The rapid increase in telehealth services across the U.S. due to the COVID-19 pandemic has served as a temporary revenue stop gap for in-person visits and social distancing measures, according to Fitch Ratings.
Large healthcare providers and distributors are positioned to benefit from the acceleration of telehealth as it provides revenue continuity and positive effects through the healthcare supply chain because physicians can continue to prescribe medications, according to the Aug. 20 report.
The demand for telehealth services after the pandemic, however, will depend on two factors: whether Medicare and private payers continue covering telehealth visits and if patients continue seeing value in virtual care.
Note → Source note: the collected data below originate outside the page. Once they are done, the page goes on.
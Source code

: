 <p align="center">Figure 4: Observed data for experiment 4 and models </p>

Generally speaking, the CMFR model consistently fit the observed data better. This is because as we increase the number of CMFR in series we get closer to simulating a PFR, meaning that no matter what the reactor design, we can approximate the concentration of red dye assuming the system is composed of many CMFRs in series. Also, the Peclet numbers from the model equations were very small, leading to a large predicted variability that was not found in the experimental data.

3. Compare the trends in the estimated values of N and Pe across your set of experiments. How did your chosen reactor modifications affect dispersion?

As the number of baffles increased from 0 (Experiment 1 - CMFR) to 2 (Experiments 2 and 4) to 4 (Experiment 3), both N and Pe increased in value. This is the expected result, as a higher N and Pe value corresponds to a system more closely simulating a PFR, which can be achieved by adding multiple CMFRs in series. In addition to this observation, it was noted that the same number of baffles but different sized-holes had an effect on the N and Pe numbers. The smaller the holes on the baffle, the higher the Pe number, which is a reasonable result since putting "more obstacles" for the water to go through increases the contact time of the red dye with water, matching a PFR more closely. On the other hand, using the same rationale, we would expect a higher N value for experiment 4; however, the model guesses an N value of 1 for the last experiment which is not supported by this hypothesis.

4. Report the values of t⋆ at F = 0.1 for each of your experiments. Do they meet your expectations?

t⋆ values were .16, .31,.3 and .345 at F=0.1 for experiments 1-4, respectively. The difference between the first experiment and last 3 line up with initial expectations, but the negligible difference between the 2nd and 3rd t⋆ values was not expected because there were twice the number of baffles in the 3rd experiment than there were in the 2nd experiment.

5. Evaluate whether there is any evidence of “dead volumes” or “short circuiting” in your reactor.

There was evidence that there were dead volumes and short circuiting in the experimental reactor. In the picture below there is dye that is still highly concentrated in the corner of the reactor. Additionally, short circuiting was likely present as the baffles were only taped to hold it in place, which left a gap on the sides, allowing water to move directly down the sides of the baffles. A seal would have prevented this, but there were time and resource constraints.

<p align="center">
Healthcare providers HCA Healthcare, Universal Health Services, Tenet Healthcare and Community Health confirmed the increase in demand for remote services during the second quarter of fiscal year 2020. HCA performed more than 500,000 virtual visits; Tenet reported more than 190,000 virtual visits within its physician business and tens of thousands of hospital-to-hospital telehealth visits; and Community Health managed more than 230,000 virtual visits.
Teladoc Health also reported 2.8 million virtual visits in the second quarter, which is more than three times the number managed during the same period last year. The company anticipates gains to continue into 2021, according to Fitch.
Merger and acquisition activities, venture capital and other investors have generated considerable capital in telehealth due to the need for tech-based infrastructure to support virtual care during the pandemic. However, post pandemic, growth could be stymied by reimbursement uncertainty, seniors' access to high-speed internet services and questions about effectiveness of video versus in-person visits.